«Francia Márquez, la voce delle donne in Colombia». Intervista a Maria Fernanda Barreto

Geraldina Colotti

Oggi, 19 giugno, si svolge in Colombia il secondo turno delle elezioni presidenziali. Un appuntamento determinante che potrebbe dare la vittoria al candidato di sinistra, Gustavo Petro, rappresentante del Patto Storico, contro il secondo classificato al primo turno, l’imprenditore Rodolfo Hernández, che si candida per la Lega dei Governatori Anticorruzione. A questo proposito, abbiamo intervistato María Fernanda Barreto, analista internazionale colombiano-venezuelana, che ringraziamo per aver risposto alle nostre domande.

Qual è la tua opinione su queste elezioni?

Siamo di fronte a un processo elettorale davvero molto importante per diversi motivi. Innanzitutto perché, per la prima volta, potrebbe ottenere la presidenza il candidato della più ampia coalizione progressista e di sinistra che si sia costituita in Colombia negli ultimi cento anni. In secondo luogo, perché una vittoria di Gustavo Petro significherebbe avere a Palazzo Nariño una persona che non appartiene alle famiglie tradizionali, che non ha alcun legame con il narcotraffico o il para-militarismo e che, al contrario, si è scontrato con quegli interessi nel Congresso colombiano.

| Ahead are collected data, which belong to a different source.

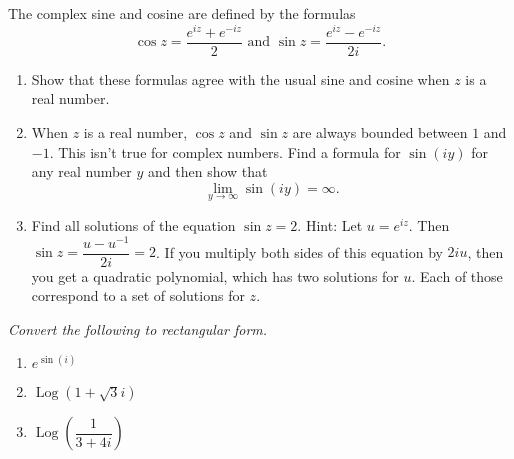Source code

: \documentclass[11pt]{article}
\newcommand{\ds}{\displaystyle}
\newcommand{\Log}{\operatorname{Log}}
\begin{document}
\newpage 
\noindent
The complex sine and cosine are defined by the formulas
$$\cos z = \frac{e^{iz} + e^{-iz}}{2} \text{ and } \sin z = \frac{e^{iz} - e^{-iz}}{2i}.$$ 

\begin{enumerate}
\setcounter{enumi}{\theenumCount}
\item Show that these formulas agree with the usual sine and cosine when $z$ is a real number. 
\vfill

\item When $z$ is a real number, $\cos z$ and $\sin z$ are always bounded between $1$ and $-1$.  This isn't true for complex numbers.  Find a formula for $\sin(iy)$ for any real number $y$ and then show that  
$$\ds \lim_{y \rightarrow \infty} \sin (i y) = \infty.$$
\vfill

\item Find all solutions of the equation $\sin z = 2$. Hint: Let $u = e^{iz}$.  Then $\sin z = \dfrac{u-u^{-1}}{2i} = 2$.  If you multiply both sides of this equation by $2iu$, then you get a quadratic polynomial, which has two solutions for $u$.  Each of those correspond to a set of solutions for $z$. %
\vfill

\setcounter{enumCount}{\theenumi}
\end{enumerate}

\noindent
\textit{Convert the following to rectangular form.}
\begin{multicols}{3}
\begin{enumerate}
\setcounter{enumi}{\theenumCount}
\item $e^{\sin (i)}$
\item $\Log(1+\sqrt{3}i)$
\item $\Log\left(\dfrac{1}{3+4i}\right)$
\setcounter{enumCount}{\theenumi}
\end{enumerate}
\end{multicols}
\vfill
\end{document}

Inoltre, perché per la prima volta in vent’anni, l’uribismo è in via di estinzione, è già stato escluso dal discorso dominante al primo turno e, sebbene sia allineato dietro al candidato Rodolfo Hernández, questi gli ha imposto un basso profilo, avendo capito che Uribe e l’uribismo sono nel momento peggiore, hanno un’impopolarità altissima.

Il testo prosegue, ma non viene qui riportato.